R v Drake (sentence), 2023 CanLII 68498 (NL PC)

This is the sentencing decision for the offender found guilty of causing unnecessary suffering to an animal as well as other charges relating to assault and breach of release and probation conditions over three separate informations that were heard together on May 10, 2023. The details of that hearing are available here.

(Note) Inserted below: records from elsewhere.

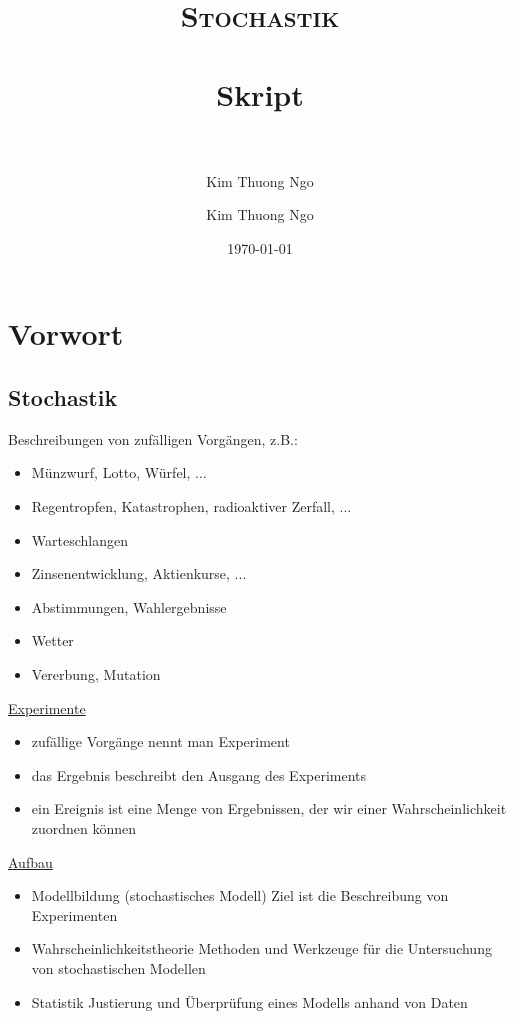 \documentclass[paper=a4, fontsize=11pt]{scrartcl}
\author{Kim Thuong Ngo}
\title{	
\normalfont \normalsize 
\textsc{Stochastik} \\ [25pt] 
\horrule{0.5pt} \\[0.4cm] 
\huge Skript \\ 
\horrule{2pt} \\[0.5cm] 
}
\author{Kim Thuong Ngo}
\date{\normalsize\today}
\numberwithin{equation}{section}
\numberwithin{figure}{section}
\numberwithin{table}{section}
\begin{document}
\maketitle 

\newpage

\tableofcontents

\newpage


\section{Vorwort}

\subsection{Stochastik}

Beschreibungen von zufälligen Vorgängen, z.B.:

\begin{itemize}
\item Münzwurf, Lotto, Würfel, ...
\item Regentropfen, Katastrophen, radioaktiver Zerfall, ...
\item Warteschlangen
\item Zinsenentwicklung, Aktienkurse, ...
\item Abstimmungen, Wahlergebnisse
\item Wetter
\item Vererbung, Mutation
\end{itemize}

\underline{Experimente}

\begin{itemize}
\item zufällige Vorgänge nennt man Experiment
\item das Ergebnis beschreibt den Ausgang des Experiments
\item ein Ereignis ist eine Menge von Ergebnissen, der wir einer Wahrscheinlichkeit zuordnen können
\end{itemize}

\underline{Aufbau}

\begin{itemize}
\item Modellbildung (stochastisches Modell)
Ziel ist die Beschreibung von Experimenten
\item Wahrscheinlichkeitstheorie
Methoden und Werkzeuge für die Untersuchung von stochastischen Modellen
\item Statistik
Justierung und Überprüfung eines Modells anhand von Daten
\end{itemize}
\end{document}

The sentencing judge began by noting that the offender had appeared before them multiple times in the past and received suspended or conditional sentences with probation, but the noncustodial approach has failed to act as a deterrence for reoffending. Her diagnoses of borderline personality disorder, persistent depressive disorder, anxiety and substance use disorder (marijuana) were documented in the presentence report, as was the notation that the offender had been referred to services for mental health and addiction but that she was not interested in receiving such services. While mental health can be a mitigating factor in sentencing, the judge found no evidence of the offender’s reduced culpability due to mental health issues in the latest convictions and because she has consistently declined or terminated mental health services ordered in the past, it has “little relevance to her prospects for rehabilitation” (para.11).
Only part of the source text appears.